Nearshoring in Mexico

Nearshoring in Mexico is going through a paradigm shift, with Mexican contractors taking on a more proactive role in innovation and business processes.

Mexico has been the quintessential nearshoring destination for American businesses for almost half a century. This economic relationship has had many ups-and-downs over the years. With the rise of China as a cheap manufacturing hub in the 2000s, some American corporations had to choose between nearshoring in Mexico and offshoring in Asia.

In more recent memory, nearshoring came under threat from Donald Trump’s “trade war” against its southern neighbor.

Fortunately, however, the punishments imposed by the Trump administration on some American businesses outsourcing their operations to Mexico never amounted to a full-scale trade war and a new trade agreement was signed between the US, Mexico, and Canada in 2020.

As of 2022, nearshoring is still very much alive, accounting for up to 25% of Mexico’s service economy and manufacturing sector.

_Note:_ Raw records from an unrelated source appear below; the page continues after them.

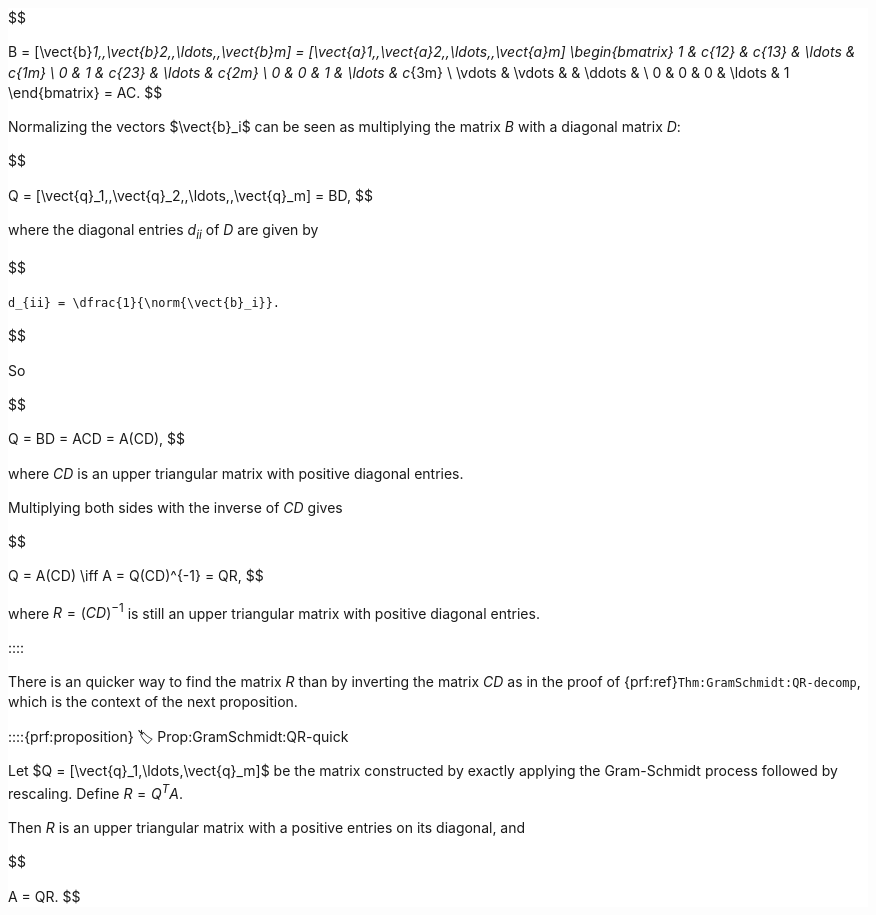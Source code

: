 $$

  B = [\vect{b}_1\,\,\vect{b}_2\,\,\ldots\,\,\vect{b}_m]  =
    [\vect{a}_1\,\,\vect{a}_2\,\,\ldots\,\,\vect{a}_m]
  \begin{bmatrix} 1 & c_{12} & c_{13} & \ldots & c_{1m} \\
  0 & 1 & c_{23} & \ldots & c_{2m} \\
  0 & 0 & 1 & \ldots & c_{3m} \\
  \vdots & \vdots &  & \ddots &  \\
  0 & 0 & 0 & \ldots & 1
   \end{bmatrix} = AC.
$$

Normalizing the vectors $\vect{b}_i$ can be seen as multiplying the matrix $B$ with a diagonal matrix $D$:

$$

   Q = [\vect{q}_1\,\,\vect{q}_2\,\,\ldots\,\,\vect{q}_m]  =  BD,
$$

where the diagonal entries $d_{ii}$ of $D$ are given by

$$

    d_{ii} = \dfrac{1}{\norm{\vect{b}_i}}.
$$

So

$$

  Q = BD = ACD = A(CD),
$$

where $CD$ is an upper triangular matrix with positive diagonal entries.

Multiplying both sides with the inverse of $CD$ gives

$$

  Q = A(CD) \iff A = Q(CD)^{-1} = QR,
$$

where $R = (CD)^{-1}$ is still an upper triangular matrix with positive diagonal entries.

::::

There is an quicker way to find the matrix $R$ than by inverting the matrix $CD$ as in the proof of {prf:ref}`Thm:GramSchmidt:QR-decomp`, which is the context of the next proposition.

::::{prf:proposition}
:label: Prop:GramSchmidt:QR-quick

Let $Q = [\vect{q}_1,\ldots,\vect{q}_m]$ be the matrix constructed by exactly applying the Gram-Schmidt process followed by rescaling. Define $R = Q^TA$.

Then $R$ is an upper triangular matrix with a positive entries on its diagonal, and

$$

  A = QR.
$$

Let us take a step back for a second, however, to examine the economic incentives encouraging American companies to outsource some of their operations to Mexico in 2022.

In plain words, Mexico is a far more affordable place than the US or Canada, but many parts of the country enjoy nearly the same technological advancements and industrial infrastructure found in the rest of North America. The maintenance of offices, R&D labs, and production lines is considerably more cost-effective in Mexico than in the US.

Outsourcing in its simplest sense has been criticized by many in Mexico in recent years, including the country’s senate. The mere outsourcing of labor is seen to be beneath Mexico, whereas the outsourcing of services and projects is welcomed. In this new framework, Mexican subcontractors are keen to accept a project from an international corporation and see through its execution with a say in how it is implemented.

It used to be the case that only manufacturing operations were outsourced to Mexican subcontractors, but in recent years, IT services, R&D, and financial services are increasingly entrusted with Mexican firms. “Our three key lines of services right now are Global Entity Management, Accounting and Tax, and HR & Payroll,” said Mónica Vera, Managing Director of TMF Group to TBY.

The nearshoring of finance, IT, design, and similar services to Mexican firms has become possible, largely thanks to the country’s sizable semi-skilled and skilled workforce. Neither production lines nor international offices are likely to suffer from a shortage of human resources in Mexico these days. Mexican universities and colleges, for example, train 110,000 engineers every year, with educational standards which are not that different from those maintained by American universities.

The wages of the aforementioned engineers, on the other hand, are on average 30% lower than the US rates, which can be a big draw for American businesses on the lookout for skilled manpower near the US. Roughly 5.6 million members of Mexico’s active workforce in 2019 were working for a subcontractor, according to the Labor Bureau of Mexico.

Automobile manufacturing, as a quintessentially American industry, can perfectly capture the scale of nearshoring operations in Mexico.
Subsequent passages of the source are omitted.